New NVIDIA Studio Driver Arrives For V-Ray GPU Next and Blender Cycles

By Stanley Tack on November 18, 2019 | Featured Stories Drivers NVIDIA Studio Drivers

Soon, two of the world’s most popular 3D renderers--V-Ray and Blender Cycles--will be released with support for RTX-accelerated ray tracing, enabling artists to get their work done in record time.

New NVIDIA Studio Driver Arrives For V-Ray GPU Next and Blender Cycles

Chaos Group’s V-Ray GPU Next renderer, among the world’s most widely-used professional rendering solutions, begins to add RTX hardware acceleration across its wide product line through a series of complementary updates starting with V-Ray Next for 3ds Max this week and V-Ray Next for Maya soon to follow.  Stay tuned for news about the upcoming V-Ray updates here.

Art © Dabarti Studio

Within 3ds Max, you will now find a drop-down choice to use our traditional CUDA path or our new RTX path. Your image results should be the same between the two without modifying any other setting or adjusting your scene – it just works. Going back and forth between the two paths will only modify what processors are being used, so there’s minimal effort to compare the two.
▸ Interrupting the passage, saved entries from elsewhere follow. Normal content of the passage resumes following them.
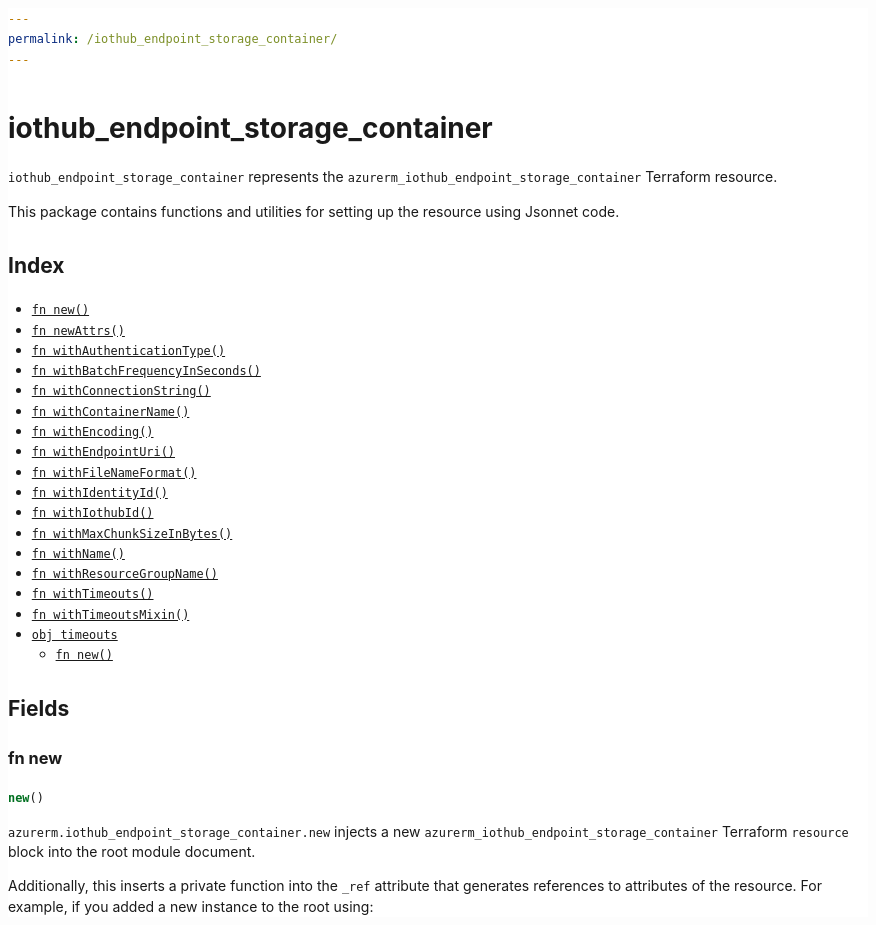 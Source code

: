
 ```yaml
---
permalink: /iothub_endpoint_storage_container/
---
```


# iothub_endpoint_storage_container

`iothub_endpoint_storage_container` represents the `azurerm_iothub_endpoint_storage_container` Terraform resource.



This package contains functions and utilities for setting up the resource using Jsonnet code.


## Index

* [`fn new()`](#fn-new)
* [`fn newAttrs()`](#fn-newattrs)
* [`fn withAuthenticationType()`](#fn-withauthenticationtype)
* [`fn withBatchFrequencyInSeconds()`](#fn-withbatchfrequencyinseconds)
* [`fn withConnectionString()`](#fn-withconnectionstring)
* [`fn withContainerName()`](#fn-withcontainername)
* [`fn withEncoding()`](#fn-withencoding)
* [`fn withEndpointUri()`](#fn-withendpointuri)
* [`fn withFileNameFormat()`](#fn-withfilenameformat)
* [`fn withIdentityId()`](#fn-withidentityid)
* [`fn withIothubId()`](#fn-withiothubid)
* [`fn withMaxChunkSizeInBytes()`](#fn-withmaxchunksizeinbytes)
* [`fn withName()`](#fn-withname)
* [`fn withResourceGroupName()`](#fn-withresourcegroupname)
* [`fn withTimeouts()`](#fn-withtimeouts)
* [`fn withTimeoutsMixin()`](#fn-withtimeoutsmixin)
* [`obj timeouts`](#obj-timeouts)
  * [`fn new()`](#fn-timeoutsnew)

## Fields

### fn new

```ts
new()
```


`azurerm.iothub_endpoint_storage_container.new` injects a new `azurerm_iothub_endpoint_storage_container` Terraform `resource`
block into the root module document.

Additionally, this inserts a private function into the `_ref` attribute that generates references to attributes of the
resource. For example, if you added a new instance to the root using:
Don’t have V-Ray? Chaos Group is offering a free 30-day trial of V-Ray for 3ds Max with RTX support built-in. Click here for more details.

Blender, the free and open source 3D creation suite is also releasing a new RTX-accelerated renderer this week. With the 2.81 release, Blender’s built-in Cycles renderer, brings RTX hardware acceleration by adding experimental support of NVIDIA OptiX. Rendering with OptiX and RTX GPUs, artists can now complete their renders two times faster than it would take with CUDA accelerated rendering, and up to seven times faster than only using a CPU. Find out more about Blender 2.81 here.

To turn on RTX acceleration in Blender 2.81:

  • From the “Edit” menu, select “Preferences”.
  • Select the “System” tab in the left hand navigation, then under “Cycles Render devices” select “OptiX”.
  • In the scene settings pane, by default in the bottom right, select the “Render Properties” tab, indicated by a camera icon.
  • In the “Render Engine” field, select “Cycles” and in “Device” field select “GPU Compute”.

CC: Spring, short film, cloud.blender.org

These dramatic speedups in ray traced rendering performance are made possible with NVIDIA OptiX 7and the latest NVIDIA Studio Driver.